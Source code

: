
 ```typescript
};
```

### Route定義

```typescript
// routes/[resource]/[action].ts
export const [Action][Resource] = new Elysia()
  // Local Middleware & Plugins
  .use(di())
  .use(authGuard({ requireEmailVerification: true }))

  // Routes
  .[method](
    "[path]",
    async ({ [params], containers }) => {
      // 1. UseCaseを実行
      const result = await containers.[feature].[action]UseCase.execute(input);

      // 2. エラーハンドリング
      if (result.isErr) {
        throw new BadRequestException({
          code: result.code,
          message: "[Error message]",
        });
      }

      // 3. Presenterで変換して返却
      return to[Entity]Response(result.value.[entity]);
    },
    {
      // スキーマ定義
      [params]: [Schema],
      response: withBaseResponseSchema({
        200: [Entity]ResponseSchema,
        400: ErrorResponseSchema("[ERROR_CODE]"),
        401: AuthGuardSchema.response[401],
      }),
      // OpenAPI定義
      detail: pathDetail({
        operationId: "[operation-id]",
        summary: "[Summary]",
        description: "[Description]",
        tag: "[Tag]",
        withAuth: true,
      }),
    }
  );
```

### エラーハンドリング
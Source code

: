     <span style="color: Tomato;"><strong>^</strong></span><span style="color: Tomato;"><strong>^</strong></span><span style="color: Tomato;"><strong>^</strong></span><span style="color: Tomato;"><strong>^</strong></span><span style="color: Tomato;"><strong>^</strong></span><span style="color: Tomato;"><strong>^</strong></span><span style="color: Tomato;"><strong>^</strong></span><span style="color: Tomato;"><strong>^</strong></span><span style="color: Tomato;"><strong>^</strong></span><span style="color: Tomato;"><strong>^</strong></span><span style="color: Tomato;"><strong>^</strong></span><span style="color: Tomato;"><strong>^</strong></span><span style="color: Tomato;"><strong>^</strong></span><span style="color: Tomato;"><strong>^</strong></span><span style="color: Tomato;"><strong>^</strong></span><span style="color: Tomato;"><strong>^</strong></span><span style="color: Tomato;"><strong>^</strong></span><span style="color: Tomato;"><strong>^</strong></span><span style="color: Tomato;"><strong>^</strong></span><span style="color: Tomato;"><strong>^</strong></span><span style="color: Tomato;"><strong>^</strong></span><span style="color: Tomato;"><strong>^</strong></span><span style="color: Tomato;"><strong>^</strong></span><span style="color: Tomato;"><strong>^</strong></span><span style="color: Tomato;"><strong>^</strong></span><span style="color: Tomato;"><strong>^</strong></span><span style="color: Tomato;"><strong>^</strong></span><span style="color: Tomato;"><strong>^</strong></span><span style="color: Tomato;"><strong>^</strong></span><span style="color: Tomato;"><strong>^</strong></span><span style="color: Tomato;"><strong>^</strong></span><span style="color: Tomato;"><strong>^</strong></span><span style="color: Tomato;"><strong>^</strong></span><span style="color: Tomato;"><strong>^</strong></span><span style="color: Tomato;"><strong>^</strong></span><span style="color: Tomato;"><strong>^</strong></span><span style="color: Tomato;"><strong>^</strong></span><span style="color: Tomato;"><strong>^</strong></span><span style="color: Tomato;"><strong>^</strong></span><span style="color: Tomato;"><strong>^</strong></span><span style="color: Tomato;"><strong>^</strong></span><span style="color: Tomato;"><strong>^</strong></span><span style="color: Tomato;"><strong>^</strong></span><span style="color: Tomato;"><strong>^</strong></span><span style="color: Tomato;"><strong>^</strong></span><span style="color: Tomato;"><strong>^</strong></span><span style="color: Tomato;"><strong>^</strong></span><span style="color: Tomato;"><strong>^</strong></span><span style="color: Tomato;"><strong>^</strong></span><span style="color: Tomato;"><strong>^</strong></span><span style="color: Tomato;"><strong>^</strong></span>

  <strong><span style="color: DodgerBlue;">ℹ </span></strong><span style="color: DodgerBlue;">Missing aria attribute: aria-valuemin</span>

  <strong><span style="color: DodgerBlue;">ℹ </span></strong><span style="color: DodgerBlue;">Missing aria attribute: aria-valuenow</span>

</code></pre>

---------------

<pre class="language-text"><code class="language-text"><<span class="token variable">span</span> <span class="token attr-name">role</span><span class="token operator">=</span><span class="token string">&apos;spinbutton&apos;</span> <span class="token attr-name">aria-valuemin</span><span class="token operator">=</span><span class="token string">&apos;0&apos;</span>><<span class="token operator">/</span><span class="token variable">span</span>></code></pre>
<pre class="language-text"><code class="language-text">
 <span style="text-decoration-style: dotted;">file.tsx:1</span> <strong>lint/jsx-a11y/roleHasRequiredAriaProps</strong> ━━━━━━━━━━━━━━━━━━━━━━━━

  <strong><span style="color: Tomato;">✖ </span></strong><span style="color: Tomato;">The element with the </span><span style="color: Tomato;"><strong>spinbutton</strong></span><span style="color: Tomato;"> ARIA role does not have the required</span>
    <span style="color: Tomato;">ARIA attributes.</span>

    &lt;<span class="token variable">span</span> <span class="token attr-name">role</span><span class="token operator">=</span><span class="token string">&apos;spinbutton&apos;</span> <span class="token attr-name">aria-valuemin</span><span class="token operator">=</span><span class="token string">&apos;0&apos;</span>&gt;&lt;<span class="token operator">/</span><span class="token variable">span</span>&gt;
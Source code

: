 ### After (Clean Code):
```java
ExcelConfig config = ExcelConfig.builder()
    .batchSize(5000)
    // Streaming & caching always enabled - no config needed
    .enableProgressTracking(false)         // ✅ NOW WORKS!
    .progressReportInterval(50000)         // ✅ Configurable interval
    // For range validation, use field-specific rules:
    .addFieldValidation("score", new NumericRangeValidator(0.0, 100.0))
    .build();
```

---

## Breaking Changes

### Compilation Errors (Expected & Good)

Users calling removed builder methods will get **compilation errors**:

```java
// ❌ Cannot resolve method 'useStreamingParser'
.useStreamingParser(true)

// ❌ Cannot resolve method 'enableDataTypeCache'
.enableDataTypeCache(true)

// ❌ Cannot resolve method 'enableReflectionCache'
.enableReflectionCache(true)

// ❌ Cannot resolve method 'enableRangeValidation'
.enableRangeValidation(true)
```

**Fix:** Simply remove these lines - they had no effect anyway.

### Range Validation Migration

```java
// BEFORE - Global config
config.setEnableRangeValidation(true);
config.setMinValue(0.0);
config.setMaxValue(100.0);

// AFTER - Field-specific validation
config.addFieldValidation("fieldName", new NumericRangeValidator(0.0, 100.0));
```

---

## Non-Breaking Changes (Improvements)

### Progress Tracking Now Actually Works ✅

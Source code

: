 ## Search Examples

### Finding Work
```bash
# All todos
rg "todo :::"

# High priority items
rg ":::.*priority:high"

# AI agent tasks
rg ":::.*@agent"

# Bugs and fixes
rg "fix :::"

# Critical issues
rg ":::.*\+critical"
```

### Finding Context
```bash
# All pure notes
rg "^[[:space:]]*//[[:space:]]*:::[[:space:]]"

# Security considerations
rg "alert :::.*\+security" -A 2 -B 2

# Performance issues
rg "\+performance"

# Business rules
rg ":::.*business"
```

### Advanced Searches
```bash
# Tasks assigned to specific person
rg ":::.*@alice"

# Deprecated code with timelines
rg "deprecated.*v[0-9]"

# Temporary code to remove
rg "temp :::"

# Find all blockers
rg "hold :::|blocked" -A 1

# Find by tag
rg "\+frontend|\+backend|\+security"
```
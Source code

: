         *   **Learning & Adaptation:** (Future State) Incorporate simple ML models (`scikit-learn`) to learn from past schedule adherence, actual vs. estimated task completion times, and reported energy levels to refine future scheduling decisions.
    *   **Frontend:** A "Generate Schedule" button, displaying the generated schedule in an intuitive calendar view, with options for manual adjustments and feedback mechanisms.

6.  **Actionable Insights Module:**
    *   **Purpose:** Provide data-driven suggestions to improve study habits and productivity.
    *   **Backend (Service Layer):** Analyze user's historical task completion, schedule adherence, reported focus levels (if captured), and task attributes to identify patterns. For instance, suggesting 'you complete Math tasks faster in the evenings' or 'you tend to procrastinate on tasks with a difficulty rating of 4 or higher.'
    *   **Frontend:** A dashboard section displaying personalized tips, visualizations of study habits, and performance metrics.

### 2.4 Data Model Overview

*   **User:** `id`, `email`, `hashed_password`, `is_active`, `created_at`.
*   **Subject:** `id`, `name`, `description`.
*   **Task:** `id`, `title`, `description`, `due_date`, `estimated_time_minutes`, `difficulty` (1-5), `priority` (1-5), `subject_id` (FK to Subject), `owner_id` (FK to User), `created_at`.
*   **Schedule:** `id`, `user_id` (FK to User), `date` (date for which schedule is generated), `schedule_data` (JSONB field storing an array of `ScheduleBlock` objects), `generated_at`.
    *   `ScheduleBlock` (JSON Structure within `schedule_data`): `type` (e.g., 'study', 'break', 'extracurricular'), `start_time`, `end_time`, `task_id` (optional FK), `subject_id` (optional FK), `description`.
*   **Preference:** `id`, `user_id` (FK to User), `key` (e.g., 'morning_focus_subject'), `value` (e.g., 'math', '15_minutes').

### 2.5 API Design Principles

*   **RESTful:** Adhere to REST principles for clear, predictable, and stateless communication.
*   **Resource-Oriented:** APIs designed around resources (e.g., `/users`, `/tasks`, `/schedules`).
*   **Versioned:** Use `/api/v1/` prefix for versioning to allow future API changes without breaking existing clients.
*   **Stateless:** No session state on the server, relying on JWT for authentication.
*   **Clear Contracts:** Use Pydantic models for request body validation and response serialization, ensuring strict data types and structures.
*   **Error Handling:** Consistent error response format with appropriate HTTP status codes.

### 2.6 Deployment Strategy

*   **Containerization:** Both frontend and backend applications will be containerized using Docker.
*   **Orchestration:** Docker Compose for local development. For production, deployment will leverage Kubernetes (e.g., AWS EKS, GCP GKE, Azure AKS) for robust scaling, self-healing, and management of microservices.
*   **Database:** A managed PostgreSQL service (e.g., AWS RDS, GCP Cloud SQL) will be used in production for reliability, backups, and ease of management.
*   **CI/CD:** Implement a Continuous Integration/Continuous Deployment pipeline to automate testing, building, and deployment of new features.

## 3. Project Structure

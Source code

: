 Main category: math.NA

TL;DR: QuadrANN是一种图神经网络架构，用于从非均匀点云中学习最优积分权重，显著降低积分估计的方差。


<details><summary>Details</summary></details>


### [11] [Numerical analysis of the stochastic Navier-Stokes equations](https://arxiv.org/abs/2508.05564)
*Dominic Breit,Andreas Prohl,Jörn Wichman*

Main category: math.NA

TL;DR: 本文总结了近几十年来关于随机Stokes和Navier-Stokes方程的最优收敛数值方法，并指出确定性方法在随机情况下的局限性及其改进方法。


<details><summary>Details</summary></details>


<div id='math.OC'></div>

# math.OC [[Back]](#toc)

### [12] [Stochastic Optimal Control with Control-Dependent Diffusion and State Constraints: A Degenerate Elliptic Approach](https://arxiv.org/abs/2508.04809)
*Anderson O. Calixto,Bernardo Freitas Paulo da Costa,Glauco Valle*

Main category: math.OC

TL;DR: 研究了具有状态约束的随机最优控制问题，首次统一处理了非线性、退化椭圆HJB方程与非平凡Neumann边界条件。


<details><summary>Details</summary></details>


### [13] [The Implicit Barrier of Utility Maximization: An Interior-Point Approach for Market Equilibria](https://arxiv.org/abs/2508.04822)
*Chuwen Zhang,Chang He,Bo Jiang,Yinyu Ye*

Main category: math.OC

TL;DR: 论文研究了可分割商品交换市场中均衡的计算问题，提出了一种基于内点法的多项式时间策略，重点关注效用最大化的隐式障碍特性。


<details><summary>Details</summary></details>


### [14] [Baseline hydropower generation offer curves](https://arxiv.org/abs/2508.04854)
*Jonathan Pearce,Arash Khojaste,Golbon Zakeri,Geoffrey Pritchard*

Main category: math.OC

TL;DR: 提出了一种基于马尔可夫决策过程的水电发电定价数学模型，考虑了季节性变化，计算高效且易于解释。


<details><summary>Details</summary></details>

* * * * * * *

• EXERCISE
Return, in full, every line of these entries that holds "resolve".

• EXERCISE ANSWER
// ❌ Cannot resolve method 'useStreamingParser'
// ❌ Cannot resolve method 'enableDataTypeCache'
// ❌ Cannot resolve method 'enableReflectionCache'
// ❌ Cannot resolve method 'enableRangeValidation'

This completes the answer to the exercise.